Eight tiny reindeer?

Eight tiny reindeer?
David Feela - 12/19/2019

Recent news suggests the Air in Airbnb comes from CEO Brian Chesky who recently announced a ban on all party houses in response to a tragic shooting which left five dead in Orinda, Calif. A glass of wine is fine, but he’s forbidding – by international edict – the company’s 2.9 million Airbnb hosts to allow any of their 150 million users to party with more than 13 people in attendance. Good luck with that.

It just so happens I’d made an Airbnb reservation for two to stay in California the first week in November, less than a week after the Halloween party murders took place. In trying to clear the platform’s online security gates, I encountered technical glitches and a few misunderstandings, which I finally resolved by initiating a real time phone call and threatening to cancel my booking. When it comes to hanging on to the customer’s money, Airbnb does a five-star job.

The company was founded in 2008 by a couple of renters who earned a few extra dollars charging strangers inflationary rates to crash on an air mattress. Eleven years later, the idea bloated into a $35 billion data-saturated industry. Its understaffed army of 3,100 Airbnb employees tries to offer reasonable assurances that the space a customer is renting will be free of risks and irritations, like inaccurate descriptions, hidden cameras or trap doors, or even an inadequate supply of toilet paper.
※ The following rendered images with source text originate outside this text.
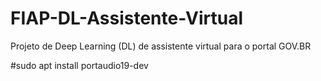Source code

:# FIAP-DL-Assistente-Virtual
Projeto de Deep Learning (DL) de assistente virtual para o portal GOV.BR


#sudo apt install portaudio19-dev
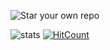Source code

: ![Star your own repo](https://i.imgflip.com/4fykb2.jpg)

![stats](https://github-readme-stats.vercel.app/api?username=jawira&show_icons=true&theme=gruvbox) [![HitCount](http://hits.dwyl.com/jawira/jawira.svg)](http://hits.dwyl.com/jawira/jawira)
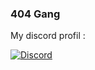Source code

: ### 404 Gang

My discord profil : 

[![Discord](https://lanyard.cnrad.dev/api/1001131894978658355)](https://discord.com/users/1001131894978658355)


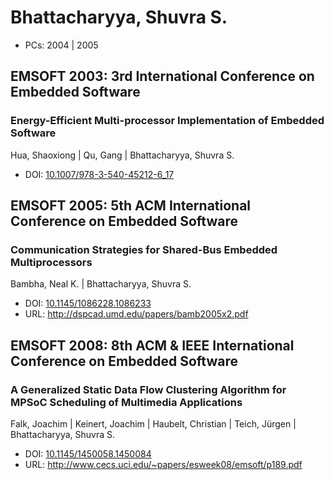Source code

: # Bhattacharyya, Shuvra S.

* PCs: 2004 | 2005

## EMSOFT 2003: 3rd International Conference on Embedded Software

### Energy-Efficient Multi-processor Implementation of Embedded Software
Hua, Shaoxiong | Qu, Gang | Bhattacharyya, Shuvra S.
* DOI: [10.1007/978-3-540-45212-6_17](https://doi.org/10.1007/978-3-540-45212-6_17)

## EMSOFT 2005: 5th ACM International Conference on Embedded Software

### Communication Strategies for Shared-Bus Embedded Multiprocessors
Bambha, Neal K. | Bhattacharyya, Shuvra S.
* DOI: [10.1145/1086228.1086233](https://doi.org/10.1145/1086228.1086233)
* URL: <http://dspcad.umd.edu/papers/bamb2005x2.pdf>

## EMSOFT 2008: 8th ACM & IEEE International Conference on Embedded Software

### A Generalized Static Data Flow Clustering Algorithm for MPSoC Scheduling of Multimedia Applications
Falk, Joachim | Keinert, Joachim | Haubelt, Christian | Teich, Jürgen | Bhattacharyya, Shuvra S.
* DOI: [10.1145/1450058.1450084](https://doi.org/10.1145/1450058.1450084)
* URL: <http://www.cecs.uci.edu/~papers/esweek08/emsoft/p189.pdf>

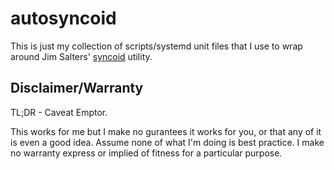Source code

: # autosyncoid

This is just my collection of scripts/systemd unit files that I use to wrap around Jim Salters' [syncoid](https://github.com/jimsalterjrs/sanoid) utility.

## Disclaimer/Warranty
TL;DR - Caveat Emptor.

This works for me but I make no gurantees it works for you, or that any of it is even a good idea.  Assume none of what I'm doing is best practice. I make no warranty express or implied of fitness for a particular purpose.
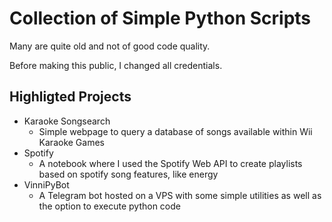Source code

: # Collection of Simple Python Scripts

Many are quite old and not of good code quality.

Before making this public, I changed all credentials.

## Highligted Projects

- Karaoke Songsearch
    - Simple webpage to query a database of songs available within Wii Karaoke Games
- Spotify
    - A notebook where I used the Spotify Web API to create playlists based on spotify song features, like energy
- VinniPyBot
    - A Telegram bot hosted on a VPS with some simple utilities as well as the option to execute python code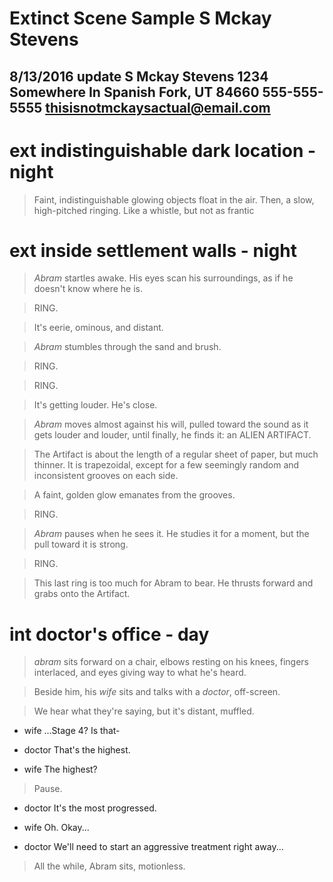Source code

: Extinct Scene Sample
S Mckay Stevens
===

8/13/2016 update
S Mckay Stevens
1234 Somewhere In
Spanish Fork, UT 84660
555-555-5555
thisisnotmckaysactual@email.com
---

# ext indistinguishable dark location - night

> Faint, indistinguishable glowing objects float in the air. Then, a slow, high-pitched ringing. Like a whistle, but not as frantic

# ext inside settlement walls - night

> *Abram* startles awake. His eyes scan his surroundings, as if he doesn't know where he is.

> RING.

> It's eerie, ominous, and distant.

> *Abram* stumbles through the sand and brush.

> RING.

> RING.

> It's getting louder. He's close.

> *Abram* moves almost against his will, pulled toward the sound as it gets louder and louder, until finally, he finds it: an ALIEN ARTIFACT.

> The Artifact is about the length of a regular sheet of paper, but much thinner. It is trapezoidal, except for a few seemingly random and inconsistent grooves on each side.

> A faint, golden glow emanates from the grooves.

> RING.

> *Abram* pauses when he sees it. He studies it for a moment, but the pull toward it is strong.

> RING.

> This last ring is too much for Abram to bear. He thrusts forward and grabs onto the Artifact.

# int doctor's office - day

> *abram* sits forward on a chair, elbows resting on his knees, fingers interlaced, and eyes giving way to what he's heard.

> Beside him, his *wife* sits and talks with a *doctor*, off-screen.

> We hear what they're saying, but it's distant, muffled.

* wife
...Stage 4? Is that-

* doctor
That's the highest.

* wife
The highest?

> Pause.

* doctor
It's the most progressed.

* wife
Oh. Okay...

* doctor
We'll need to start an aggressive treatment right away...

> All the while, Abram sits, motionless.

#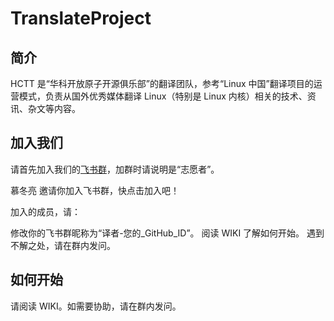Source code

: # TranslateProject

## 简介

HCTT 是“华科开放原子开源俱乐部”的翻译团队，参考“Linux 中国”翻译项目的运营模式，负责从国外优秀媒体翻译 Linux（特别是 Linux 内核）相关的技术、资讯、杂文等内容。

## 加入我们

请首先加入我们的[飞书群](https://applink.feishu.cn/client/chat/chatter/add_by_link?link_token=4e3g0475-2966-40c7-a713-3fcf43893a67)，加群时请说明是“志愿者”。

慕冬亮 邀请你加入飞书群，快点击加入吧！

加入的成员，请：

修改你的飞书群昵称为“译者-您的_GitHub_ID”。
阅读 WIKI 了解如何开始。
遇到不解之处，请在群内发问。

## 如何开始

请阅读 WIKI。如需要协助，请在群内发问。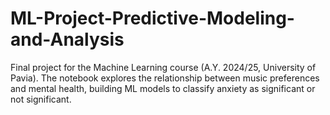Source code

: # ML-Project-Predictive-Modeling-and-Analysis
Final project for the Machine Learning course (A.Y. 2024/25, University of Pavia). The notebook explores the relationship between music preferences and mental health, building ML models to classify anxiety as significant or not significant.
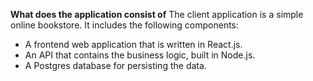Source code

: **What does the application consist of**
The client application is a simple online bookstore. It includes the following components:
- A frontend web application that is written in React.js.
- An API that contains the business logic, built in Node.js.
- A Postgres database for persisting the data.


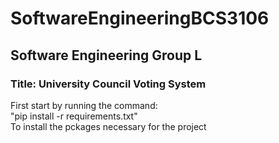 # SoftwareEngineeringBCS3106
## Software Engineering Group L
### Title: University Council Voting System
First start by running the command:\
"pip install -r requirements.txt"\
To install the pckages necessary for the project

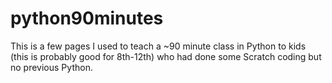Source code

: # python90minutes
This is a few pages I used to teach a ~90 minute class in Python to kids (this is probably good for 8th-12th) who had done some Scratch coding but no previous Python.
Ultimately, users rely on the host to provide a quality rental experience, and more times than not it works out fine.

Our tiny casita turned out to be comfortable enough, except for the incoming airlines on identical flight paths cueing up like billiard balls. The wheels and flaps were already down, locked into position, starting from before 8 a.m. and lasting until as late as 11 p.m. The planes were often two to three minutes apart – jumbo jets literally falling from the sky. They came so close an airline ornithologist could have easily identified individual species by the distinctive markings on their tails and under their wings.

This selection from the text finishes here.